*Task*:
Output exactly the lines from the one holding "warning 注意 使用检查器默认开启了**异步执行**，除非检查器不满足，否则将在任意时间点返回" through the final line of the entries.

== Segment start ==

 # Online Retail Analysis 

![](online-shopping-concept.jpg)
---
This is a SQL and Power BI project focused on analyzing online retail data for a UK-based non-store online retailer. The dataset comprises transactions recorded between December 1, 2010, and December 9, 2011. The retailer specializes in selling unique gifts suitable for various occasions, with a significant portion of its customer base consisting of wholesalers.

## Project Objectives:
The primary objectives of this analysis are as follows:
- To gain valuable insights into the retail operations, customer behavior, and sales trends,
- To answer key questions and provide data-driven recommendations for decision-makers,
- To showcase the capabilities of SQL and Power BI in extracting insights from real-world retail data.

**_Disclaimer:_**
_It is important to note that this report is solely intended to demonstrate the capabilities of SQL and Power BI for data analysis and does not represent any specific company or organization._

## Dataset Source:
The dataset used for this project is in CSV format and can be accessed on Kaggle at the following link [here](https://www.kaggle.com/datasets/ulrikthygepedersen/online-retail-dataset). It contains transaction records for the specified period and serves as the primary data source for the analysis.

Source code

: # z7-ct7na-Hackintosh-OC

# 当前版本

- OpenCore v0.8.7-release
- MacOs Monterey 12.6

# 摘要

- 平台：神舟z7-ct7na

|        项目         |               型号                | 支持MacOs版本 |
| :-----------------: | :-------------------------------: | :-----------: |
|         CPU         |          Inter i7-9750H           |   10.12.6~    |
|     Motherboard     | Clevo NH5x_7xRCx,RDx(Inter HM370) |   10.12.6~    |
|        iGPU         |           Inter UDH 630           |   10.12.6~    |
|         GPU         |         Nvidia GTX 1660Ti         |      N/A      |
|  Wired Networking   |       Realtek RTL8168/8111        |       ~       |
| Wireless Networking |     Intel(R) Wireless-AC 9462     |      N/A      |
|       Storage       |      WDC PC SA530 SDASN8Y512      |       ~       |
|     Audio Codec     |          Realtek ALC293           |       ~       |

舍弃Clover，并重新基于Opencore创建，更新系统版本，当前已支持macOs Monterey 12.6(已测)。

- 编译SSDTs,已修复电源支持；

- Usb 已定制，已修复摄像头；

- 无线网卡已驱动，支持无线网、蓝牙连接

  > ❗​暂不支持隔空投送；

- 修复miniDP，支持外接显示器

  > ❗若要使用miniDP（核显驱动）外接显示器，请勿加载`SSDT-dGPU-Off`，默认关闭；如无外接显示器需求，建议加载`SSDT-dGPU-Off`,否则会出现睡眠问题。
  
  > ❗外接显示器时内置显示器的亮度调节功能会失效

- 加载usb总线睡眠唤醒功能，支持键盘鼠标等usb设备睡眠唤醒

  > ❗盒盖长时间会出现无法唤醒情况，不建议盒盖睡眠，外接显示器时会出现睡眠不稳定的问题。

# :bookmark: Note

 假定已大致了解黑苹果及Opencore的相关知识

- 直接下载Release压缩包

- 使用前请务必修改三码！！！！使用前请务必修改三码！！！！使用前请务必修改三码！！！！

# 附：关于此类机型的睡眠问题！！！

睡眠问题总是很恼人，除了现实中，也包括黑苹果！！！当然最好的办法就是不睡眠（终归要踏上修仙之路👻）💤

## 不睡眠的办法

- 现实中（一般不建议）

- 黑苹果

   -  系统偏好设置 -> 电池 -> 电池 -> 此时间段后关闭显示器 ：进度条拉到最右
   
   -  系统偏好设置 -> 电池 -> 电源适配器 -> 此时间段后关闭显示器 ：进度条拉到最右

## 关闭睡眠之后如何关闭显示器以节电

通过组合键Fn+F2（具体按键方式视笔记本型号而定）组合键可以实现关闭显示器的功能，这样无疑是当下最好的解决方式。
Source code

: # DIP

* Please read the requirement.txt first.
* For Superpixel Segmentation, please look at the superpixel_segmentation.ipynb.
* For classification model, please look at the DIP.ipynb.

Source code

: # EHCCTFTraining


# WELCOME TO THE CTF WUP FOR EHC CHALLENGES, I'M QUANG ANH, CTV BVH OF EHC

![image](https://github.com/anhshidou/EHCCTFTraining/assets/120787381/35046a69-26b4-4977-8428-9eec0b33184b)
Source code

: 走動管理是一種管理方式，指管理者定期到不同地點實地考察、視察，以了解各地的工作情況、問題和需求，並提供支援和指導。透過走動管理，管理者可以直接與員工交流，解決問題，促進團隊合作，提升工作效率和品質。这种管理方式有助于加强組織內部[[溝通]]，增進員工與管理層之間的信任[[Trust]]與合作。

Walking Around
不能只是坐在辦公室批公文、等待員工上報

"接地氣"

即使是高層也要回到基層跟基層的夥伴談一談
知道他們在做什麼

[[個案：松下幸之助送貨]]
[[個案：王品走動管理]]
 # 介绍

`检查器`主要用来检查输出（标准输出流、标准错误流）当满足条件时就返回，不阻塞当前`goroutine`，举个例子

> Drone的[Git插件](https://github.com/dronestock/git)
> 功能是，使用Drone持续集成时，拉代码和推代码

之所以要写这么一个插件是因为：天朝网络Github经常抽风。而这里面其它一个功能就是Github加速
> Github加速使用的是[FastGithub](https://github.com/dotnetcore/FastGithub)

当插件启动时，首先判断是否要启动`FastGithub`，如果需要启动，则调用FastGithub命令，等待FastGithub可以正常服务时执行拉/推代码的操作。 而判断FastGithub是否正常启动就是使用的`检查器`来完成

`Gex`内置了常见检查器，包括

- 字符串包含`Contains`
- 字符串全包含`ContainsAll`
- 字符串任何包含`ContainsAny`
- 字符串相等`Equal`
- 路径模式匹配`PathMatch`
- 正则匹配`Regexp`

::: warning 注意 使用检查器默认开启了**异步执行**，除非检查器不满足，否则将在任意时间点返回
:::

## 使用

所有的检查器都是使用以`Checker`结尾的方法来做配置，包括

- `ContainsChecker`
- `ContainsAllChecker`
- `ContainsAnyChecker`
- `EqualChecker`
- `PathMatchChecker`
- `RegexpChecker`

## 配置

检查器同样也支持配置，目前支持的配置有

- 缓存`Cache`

== Segment end ==

*Exercise output*:
::: warning 注意 使用检查器默认开启了**异步执行**，除非检查器不满足，否则将在任意时间点返回
:::

## 使用

所有的检查器都是使用以`Checker`结尾的方法来做配置，包括

- `ContainsChecker`
- `ContainsAllChecker`
- `ContainsAnyChecker`
- `EqualChecker`
- `PathMatchChecker`
- `RegexpChecker`

## 配置

检查器同样也支持配置，目前支持的配置有

- 缓存`Cache`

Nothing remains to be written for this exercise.